**Task details**
Your answer should be the lines of the listing that contain the word "github".
*** Block opens ***
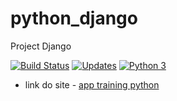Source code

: # python_django
Project Django

[![Build Status](https://www.travis-ci.com/Marco-25/python_django.svg?branch=main)](https://www.travis-ci.com/Marco-25/python_django)
[![Updates](https://pyup.io/repos/github/Marco-25/python_django/shield.svg)](https://pyup.io/repos/github/Marco-25/python_django/)
[![Python 3](https://pyup.io/repos/github/Marco-25/python_django/python-3-shield.svg)](https://pyup.io/repos/github/Marco-25/python_django/)

- link do site - [app training python](https://apptrainingpython.herokuapp.com/)
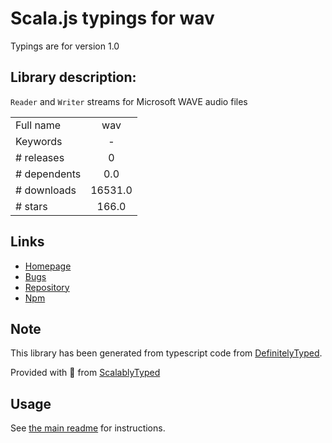 
# Scala.js typings for wav

Typings are for version 1.0

## Library description:
`Reader` and `Writer` streams for Microsoft WAVE audio files

|                    |                 |
| ------------------ | :-------------: |
| Full name          | wav |
| Keywords           | - |
| # releases         | 0 |
| # dependents       | 0.0 |
| # downloads        | 16531.0 |
| # stars            | 166.0 |

## Links
- [Homepage](https://github.com/TooTallNate/node-wav#readme)
- [Bugs](https://github.com/TooTallNate/node-wav/issues)
- [Repository](https://github.com/TooTallNate/node-wav)
- [Npm](https://www.npmjs.com/package/wav)
    


## Note
This library has been generated from typescript code from [DefinitelyTyped](https://definitelytyped.org).

Provided with :purple_heart: from [ScalablyTyped](https://github.com/oyvindberg/ScalablyTyped)

## Usage
See [the main readme](../../readme.md) for instructions.


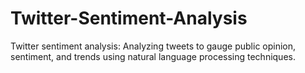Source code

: # Twitter-Sentiment-Analysis
Twitter sentiment analysis: Analyzing tweets to gauge public opinion, sentiment, and trends using natural language processing techniques.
*** Block closes ***
**Task response**
[![Updates](https://pyup.io/repos/github/Marco-25/python_django/shield.svg)](https://pyup.io/repos/github/Marco-25/python_django/)
[![Python 3](https://pyup.io/repos/github/Marco-25/python_django/python-3-shield.svg)](https://pyup.io/repos/github/Marco-25/python_django/)
- [Homepage](https://github.com/TooTallNate/node-wav#readme)
- [Bugs](https://github.com/TooTallNate/node-wav/issues)
- [Repository](https://github.com/TooTallNate/node-wav)
Provided with :purple_heart: from [ScalablyTyped](https://github.com/oyvindberg/ScalablyTyped)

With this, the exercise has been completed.